Alfombras persas anudadas a mano, piezas francesas modernistas y obras firmadas componen un conjunto singular: Hélène Henry y el Atelier de La Dauphine en los años treinta, Gottfried Honegger para Beauvais en 1962, Corneille, la Manufacture de Cogolin o los maestros tejedores de Nain, Isfahán, Tabriz y Qom.
Motivos de jardines, botehs, decorados florales, composiciones geométricas y texturas esculpidas acompañan los espacios con una presencia discreta. Cada alfombra aporta al lugar su época, su origen y su memoria.
Una dirección en la historia de París
Abierta bajo el Segundo Imperio, primero en 1854 y prolongada en 1867, la avenida Mac-Mahon participa en la transformación de París en torno a la Place de l’Étoile. En el número 10, el edificio pertenece a ese paisaje haussmanniano que aún hoy dibuja el barrio.

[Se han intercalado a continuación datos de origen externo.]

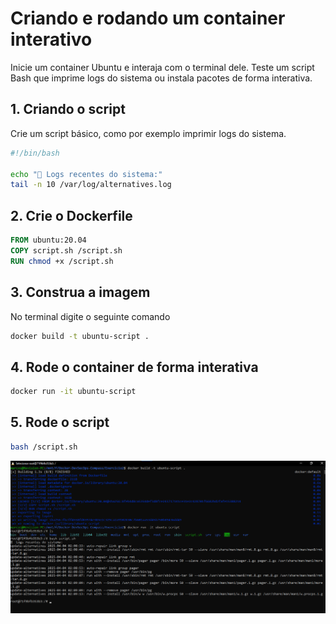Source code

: # Criando e rodando um container interativo
Inicie um container Ubuntu e interaja com o terminal dele. Teste um script Bash que
imprime logs do sistema ou instala pacotes de forma interativa.

## 1. Criando o script
Crie um script básico, como por exemplo imprimir logs do sistema.
```bash
#!/bin/bash

echo "📄 Logs recentes do sistema:"
tail -n 10 /var/log/alternatives.log 
```

## 2. Crie o Dockerfile
```Dockerfile
FROM ubuntu:20.04
COPY script.sh /script.sh
RUN chmod +x /script.sh
```

## 3. Construa a imagem
No terminal digite o seguinte comando
```bash
docker build -t ubuntu-script .
```

## 4. Rode o container de forma interativa
```bash
docker run -it ubuntu-script
```

## 5. Rode o script
```bash
bash /script.sh
```
<img src="print_script.png"></img>
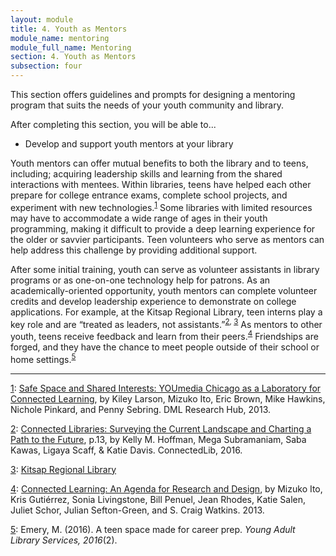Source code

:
 ```yaml
---
layout: module
title: 4. Youth as Mentors
module_name: mentoring
module_full_name: Mentoring
section: 4. Youth as Mentors
subsection: four
---
```


This section offers guidelines and prompts for designing a mentoring program that suits the needs of your youth community and library.

<div class="objectives">
	<p>After completing this section, you will be able to...</p>
<ul>
  <li>Develop and support youth mentors at your library</li> 
</ul>
</div>

Youth mentors can offer mutual benefits to both the library and to teens, including; acquiring leadership skills and learning from the shared interactions with mentees. Within libraries, teens have helped each other prepare for college entrance exams, complete school projects, and experiment with new technologies.<sup><a name="1" href="#fn1">1</a></sup> Some libraries with limited resources may have to accommodate a wide range of ages in their youth programming, making it difficult to provide a deep learning experience for the older or savvier participants. Teen volunteers who serve as mentors can help address this challenge by providing additional support.   

After some initial training, youth can serve as volunteer assistants in library programs or as one-on-one technology help for patrons. As an academically-oriented opportunity, youth mentors can complete volunteer credits and develop leadership experience to demonstrate on college applications. For example, at the Kitsap Regional Library, teen interns play a key role and are “treated as leaders, not assistants.”<sup><a name="2" href="#fn2">2</a>, <a name="3" href="#fn3">3</a></sup>  As mentors to other youth, teens receive feedback and learn from their peers.<sup><a name="4" href="#fn4">4</a></sup> Friendships are forged, and they have the chance to meet people outside of their school or home settings.<sup><a name="5" href="#fn5">5</a></sup>
<hr/>

<a name="fn1" href="#1">1</a>: [Safe Space and Shared Interests: YOUmedia Chicago as a Laboratory for Connected Learning](https://dmlhub.net/publications/safe-space-and-shared-interests-youmedia-chicago-laboratory-connected-learning/), by Kiley Larson, Mizuko Ito, Eric Brown, Mike Hawkins, Nichole Pinkard, and Penny Sebring. DML Research Hub, 2013. 

<a name="fn2" href="#2">2</a>: [Connected Libraries: Surveying the Current Landscape and Charting a Path to the Future](https://connectedlib.ischool.uw.edu/connected-learning-in-libraries), p.13, by Kelly M. Hoffman, Mega Subramaniam, Saba Kawas, Ligaya Scaff, & Katie Davis. ConnectedLib, 2016.

<a name="fn3" href="#3">3</a>:  [Kitsap Regional Library](http://www.krl.org/)

<a name="fn4" href="#4">4</a>:  [Connected Learning: An Agenda for Research and Design](https://dmlhub.net/publications/connected-learning-agenda-for-research-and-design/), by Mizuko Ito, Kris Gutiérrez, Sonia Livingstone, Bill Penuel, Jean Rhodes, Katie Salen, Juliet Schor, Julian Sefton-Green, and S. Craig Watkins. 2013.

<a name="fn5" href="#5">5</a>:  Emery, M. (2016). A teen space made for career prep. _Young Adult Library Services, 2016_(2).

El uso hotelero de la dirección está documentado mucho antes de su transformación actual. Con el Étoile Park, abre un nuevo capítulo: el de un hotel de cinco estrellas que hace dialogar la historia del edificio con los oficios artesanales y la creación contemporánea.
Habitaciones y Suites
En el Étoile Park, cada habitación fue concebida al centímetro. La ebanistería a medida organiza el espacio con naturalidad, mientras las vidrieras, los detalles en bronce y latón y las alfombras de colección dan a cada una su personalidad.
Del lado de la avenida Mac-Mahon, las habitaciones se abren a París y, algunas, a un balcón privado. Del lado del patio, la atmósfera se vuelve más tranquila. En todas, la luz, una ropa de cama excepcional y unos equipamientos de alta gama garantizan un confort inmediato.